• TRY IT:
How many of the lines below include the word "texttt"? Only the number should be given.
------------------------
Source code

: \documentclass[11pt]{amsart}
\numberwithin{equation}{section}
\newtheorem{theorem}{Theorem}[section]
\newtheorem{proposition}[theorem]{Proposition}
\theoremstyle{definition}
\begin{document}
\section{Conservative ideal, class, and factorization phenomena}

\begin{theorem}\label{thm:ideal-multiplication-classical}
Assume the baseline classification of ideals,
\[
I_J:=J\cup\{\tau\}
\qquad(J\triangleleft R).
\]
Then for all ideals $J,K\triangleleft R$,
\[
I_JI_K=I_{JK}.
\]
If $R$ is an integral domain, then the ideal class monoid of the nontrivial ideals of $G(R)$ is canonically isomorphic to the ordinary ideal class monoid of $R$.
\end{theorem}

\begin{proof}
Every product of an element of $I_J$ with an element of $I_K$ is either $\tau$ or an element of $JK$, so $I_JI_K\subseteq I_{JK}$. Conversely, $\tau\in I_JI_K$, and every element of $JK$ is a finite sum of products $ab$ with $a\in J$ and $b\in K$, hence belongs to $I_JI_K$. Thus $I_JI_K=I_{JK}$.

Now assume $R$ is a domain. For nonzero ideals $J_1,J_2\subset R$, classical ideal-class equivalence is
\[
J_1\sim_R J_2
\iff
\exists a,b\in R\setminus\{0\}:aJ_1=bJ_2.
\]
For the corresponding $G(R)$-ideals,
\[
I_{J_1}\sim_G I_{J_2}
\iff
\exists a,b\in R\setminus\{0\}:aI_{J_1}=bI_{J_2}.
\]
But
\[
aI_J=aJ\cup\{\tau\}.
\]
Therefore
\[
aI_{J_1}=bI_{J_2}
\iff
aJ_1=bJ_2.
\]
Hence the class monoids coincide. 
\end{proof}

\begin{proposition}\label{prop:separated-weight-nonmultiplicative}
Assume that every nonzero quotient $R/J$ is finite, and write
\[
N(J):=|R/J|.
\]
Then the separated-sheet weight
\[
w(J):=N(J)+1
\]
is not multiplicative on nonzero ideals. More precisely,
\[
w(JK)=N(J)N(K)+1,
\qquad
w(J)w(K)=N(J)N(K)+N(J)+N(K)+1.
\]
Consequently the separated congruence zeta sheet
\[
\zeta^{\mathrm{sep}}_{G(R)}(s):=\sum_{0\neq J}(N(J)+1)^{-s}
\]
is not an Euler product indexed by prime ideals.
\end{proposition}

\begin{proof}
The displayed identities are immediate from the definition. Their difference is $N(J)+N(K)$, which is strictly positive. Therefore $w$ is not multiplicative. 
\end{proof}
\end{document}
------------------------
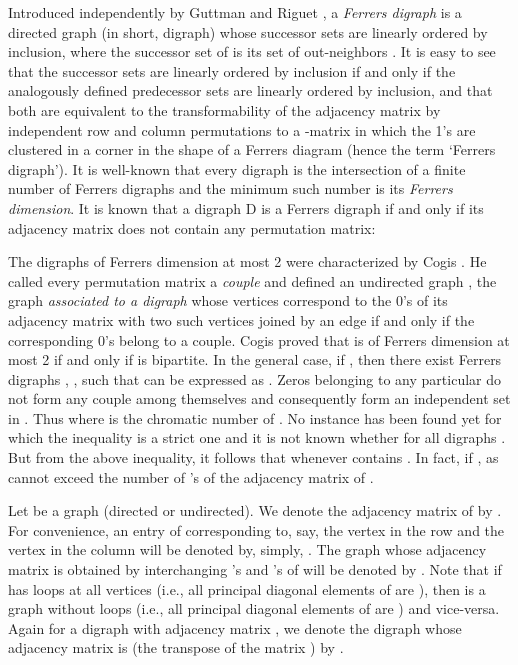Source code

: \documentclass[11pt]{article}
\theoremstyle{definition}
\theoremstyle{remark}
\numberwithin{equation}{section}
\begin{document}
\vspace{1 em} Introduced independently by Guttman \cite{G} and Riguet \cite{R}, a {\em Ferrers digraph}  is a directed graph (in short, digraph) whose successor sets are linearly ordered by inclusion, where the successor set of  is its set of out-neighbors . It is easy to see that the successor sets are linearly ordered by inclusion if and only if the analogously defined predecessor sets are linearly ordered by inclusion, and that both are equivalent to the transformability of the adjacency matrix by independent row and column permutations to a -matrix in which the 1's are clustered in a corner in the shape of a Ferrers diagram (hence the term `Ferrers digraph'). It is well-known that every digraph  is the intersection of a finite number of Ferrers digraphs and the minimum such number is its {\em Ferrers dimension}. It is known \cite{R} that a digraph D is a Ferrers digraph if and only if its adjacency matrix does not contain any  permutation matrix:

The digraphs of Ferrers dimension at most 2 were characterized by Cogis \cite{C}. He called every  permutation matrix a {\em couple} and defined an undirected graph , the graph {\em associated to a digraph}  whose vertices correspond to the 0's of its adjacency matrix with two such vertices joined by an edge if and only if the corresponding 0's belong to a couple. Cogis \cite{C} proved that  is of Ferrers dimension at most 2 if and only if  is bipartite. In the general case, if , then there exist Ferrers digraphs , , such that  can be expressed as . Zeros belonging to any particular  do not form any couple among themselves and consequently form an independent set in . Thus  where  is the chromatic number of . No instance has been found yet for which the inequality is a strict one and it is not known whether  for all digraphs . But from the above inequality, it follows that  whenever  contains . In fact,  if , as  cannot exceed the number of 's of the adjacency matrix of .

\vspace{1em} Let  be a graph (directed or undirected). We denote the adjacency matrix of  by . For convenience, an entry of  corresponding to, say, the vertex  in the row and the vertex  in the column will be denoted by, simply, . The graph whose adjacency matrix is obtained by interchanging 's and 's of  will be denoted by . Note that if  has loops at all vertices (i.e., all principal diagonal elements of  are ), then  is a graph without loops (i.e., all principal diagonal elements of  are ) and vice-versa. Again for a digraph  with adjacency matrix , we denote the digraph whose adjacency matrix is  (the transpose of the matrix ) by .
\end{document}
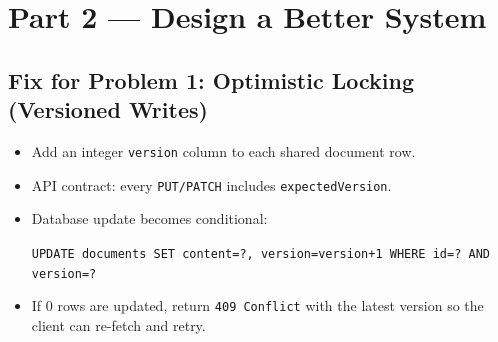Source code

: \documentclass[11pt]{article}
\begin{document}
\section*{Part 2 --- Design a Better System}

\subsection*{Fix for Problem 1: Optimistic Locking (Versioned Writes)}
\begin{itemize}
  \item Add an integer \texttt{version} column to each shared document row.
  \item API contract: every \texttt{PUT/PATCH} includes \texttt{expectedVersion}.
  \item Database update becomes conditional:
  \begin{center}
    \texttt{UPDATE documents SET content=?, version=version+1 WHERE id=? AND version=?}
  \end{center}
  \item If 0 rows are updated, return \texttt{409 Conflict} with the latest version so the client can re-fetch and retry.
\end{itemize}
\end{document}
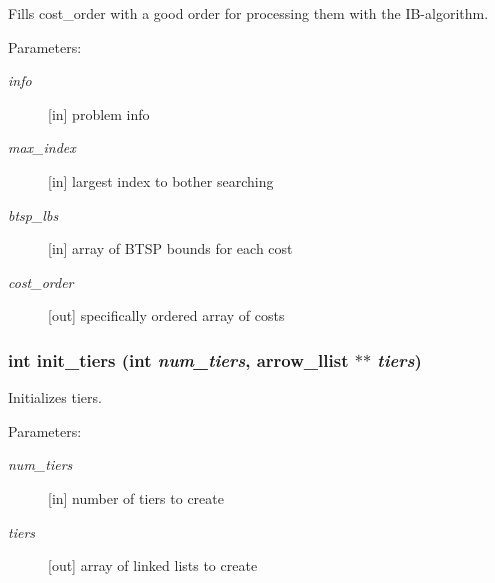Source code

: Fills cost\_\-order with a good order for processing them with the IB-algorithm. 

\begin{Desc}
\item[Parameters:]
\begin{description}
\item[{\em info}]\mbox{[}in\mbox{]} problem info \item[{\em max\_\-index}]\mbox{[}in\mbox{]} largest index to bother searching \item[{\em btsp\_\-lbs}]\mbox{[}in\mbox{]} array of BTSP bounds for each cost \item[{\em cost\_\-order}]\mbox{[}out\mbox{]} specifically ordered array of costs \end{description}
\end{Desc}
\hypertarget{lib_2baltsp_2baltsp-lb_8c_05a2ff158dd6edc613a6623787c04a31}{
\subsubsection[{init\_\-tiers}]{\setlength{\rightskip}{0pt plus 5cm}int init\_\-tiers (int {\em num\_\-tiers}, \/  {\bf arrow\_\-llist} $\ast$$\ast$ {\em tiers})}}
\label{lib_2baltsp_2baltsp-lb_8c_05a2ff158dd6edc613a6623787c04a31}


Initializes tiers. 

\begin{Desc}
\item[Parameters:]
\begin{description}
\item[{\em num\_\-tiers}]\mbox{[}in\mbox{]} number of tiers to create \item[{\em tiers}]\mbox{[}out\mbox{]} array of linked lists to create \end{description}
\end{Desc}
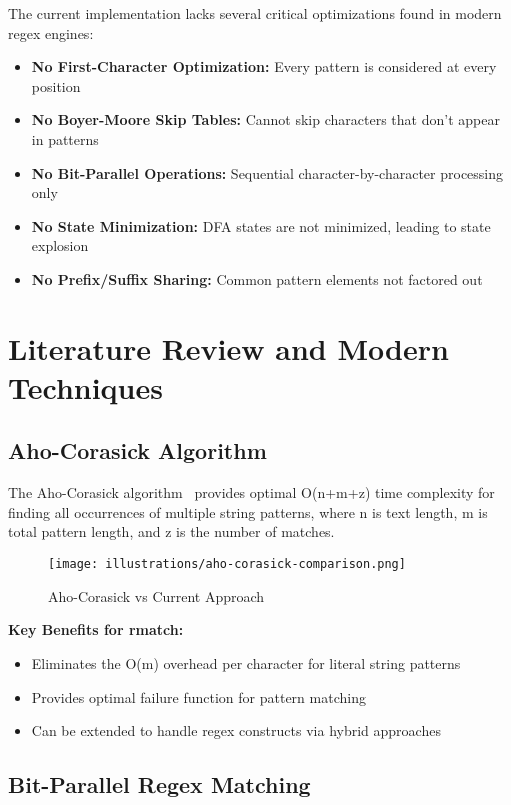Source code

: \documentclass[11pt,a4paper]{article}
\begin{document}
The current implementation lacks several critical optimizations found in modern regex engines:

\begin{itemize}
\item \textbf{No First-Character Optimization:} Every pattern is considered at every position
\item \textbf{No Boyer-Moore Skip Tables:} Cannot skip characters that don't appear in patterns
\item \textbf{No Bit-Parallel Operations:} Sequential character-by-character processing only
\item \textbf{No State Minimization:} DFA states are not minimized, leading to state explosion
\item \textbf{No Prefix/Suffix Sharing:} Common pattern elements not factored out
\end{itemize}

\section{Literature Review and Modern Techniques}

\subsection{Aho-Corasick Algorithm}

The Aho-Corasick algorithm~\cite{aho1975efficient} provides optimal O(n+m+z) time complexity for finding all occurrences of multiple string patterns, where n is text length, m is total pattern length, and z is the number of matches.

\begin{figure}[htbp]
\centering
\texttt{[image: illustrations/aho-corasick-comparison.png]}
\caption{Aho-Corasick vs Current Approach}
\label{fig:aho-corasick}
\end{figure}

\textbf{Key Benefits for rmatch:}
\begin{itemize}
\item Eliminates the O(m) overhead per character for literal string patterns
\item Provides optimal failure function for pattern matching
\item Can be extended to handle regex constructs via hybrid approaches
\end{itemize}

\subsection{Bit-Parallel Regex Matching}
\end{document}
------------------------
• OUTPUT OF THE EXERCISE:
5